■ **TASK BRIEF**
In the material below, the lines to reproduce exactly are the one containing "find a folder." and all lines after it through the last.

■ **DATA RECORDS**
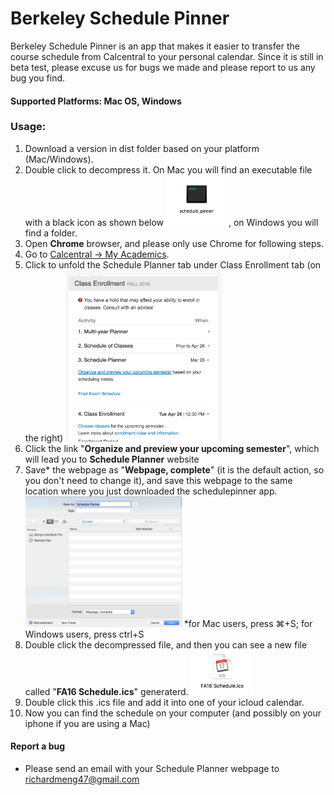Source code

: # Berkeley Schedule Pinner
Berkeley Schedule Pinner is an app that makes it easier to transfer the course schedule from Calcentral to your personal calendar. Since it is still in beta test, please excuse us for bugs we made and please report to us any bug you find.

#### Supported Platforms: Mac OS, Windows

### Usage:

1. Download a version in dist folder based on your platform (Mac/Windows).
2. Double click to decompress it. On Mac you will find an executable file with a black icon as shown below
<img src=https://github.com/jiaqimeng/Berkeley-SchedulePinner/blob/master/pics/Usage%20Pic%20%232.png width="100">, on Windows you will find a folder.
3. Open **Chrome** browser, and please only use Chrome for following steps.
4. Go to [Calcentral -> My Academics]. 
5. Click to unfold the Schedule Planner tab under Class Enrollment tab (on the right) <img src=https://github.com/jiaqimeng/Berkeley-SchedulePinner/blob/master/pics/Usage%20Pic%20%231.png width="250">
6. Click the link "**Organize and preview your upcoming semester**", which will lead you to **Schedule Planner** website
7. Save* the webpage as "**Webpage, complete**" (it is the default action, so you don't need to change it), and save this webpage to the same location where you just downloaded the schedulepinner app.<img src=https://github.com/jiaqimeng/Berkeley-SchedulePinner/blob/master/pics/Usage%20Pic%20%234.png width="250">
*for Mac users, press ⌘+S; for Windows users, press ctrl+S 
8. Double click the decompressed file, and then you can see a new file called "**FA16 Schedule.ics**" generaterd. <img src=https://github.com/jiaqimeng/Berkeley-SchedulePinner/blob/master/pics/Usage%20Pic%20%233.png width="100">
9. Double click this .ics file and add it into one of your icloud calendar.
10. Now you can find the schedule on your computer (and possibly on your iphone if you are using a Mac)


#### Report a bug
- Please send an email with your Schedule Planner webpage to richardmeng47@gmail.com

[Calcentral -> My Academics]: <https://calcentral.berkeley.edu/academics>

■ **SOLUTION TO THIS PROBLEM**
<img src=https://github.com/jiaqimeng/Berkeley-SchedulePinner/blob/master/pics/Usage%20Pic%20%232.png width="100">, on Windows you will find a folder.
3. Open **Chrome** browser, and please only use Chrome for following steps.
4. Go to [Calcentral -> My Academics]. 
5. Click to unfold the Schedule Planner tab under Class Enrollment tab (on the right) <img src=https://github.com/jiaqimeng/Berkeley-SchedulePinner/blob/master/pics/Usage%20Pic%20%231.png width="250">
6. Click the link "**Organize and preview your upcoming semester**", which will lead you to **Schedule Planner** website
7. Save* the webpage as "**Webpage, complete**" (it is the default action, so you don't need to change it), and save this webpage to the same location where you just downloaded the schedulepinner app.<img src=https://github.com/jiaqimeng/Berkeley-SchedulePinner/blob/master/pics/Usage%20Pic%20%234.png width="250">
*for Mac users, press ⌘+S; for Windows users, press ctrl+S 
8. Double click the decompressed file, and then you can see a new file called "**FA16 Schedule.ics**" generaterd. <img src=https://github.com/jiaqimeng/Berkeley-SchedulePinner/blob/master/pics/Usage%20Pic%20%233.png width="100">
9. Double click this .ics file and add it into one of your icloud calendar.
10. Now you can find the schedule on your computer (and possibly on your iphone if you are using a Mac)


#### Report a bug
- Please send an email with your Schedule Planner webpage to richardmeng47@gmail.com

[Calcentral -> My Academics]: <https://calcentral.berkeley.edu/academics>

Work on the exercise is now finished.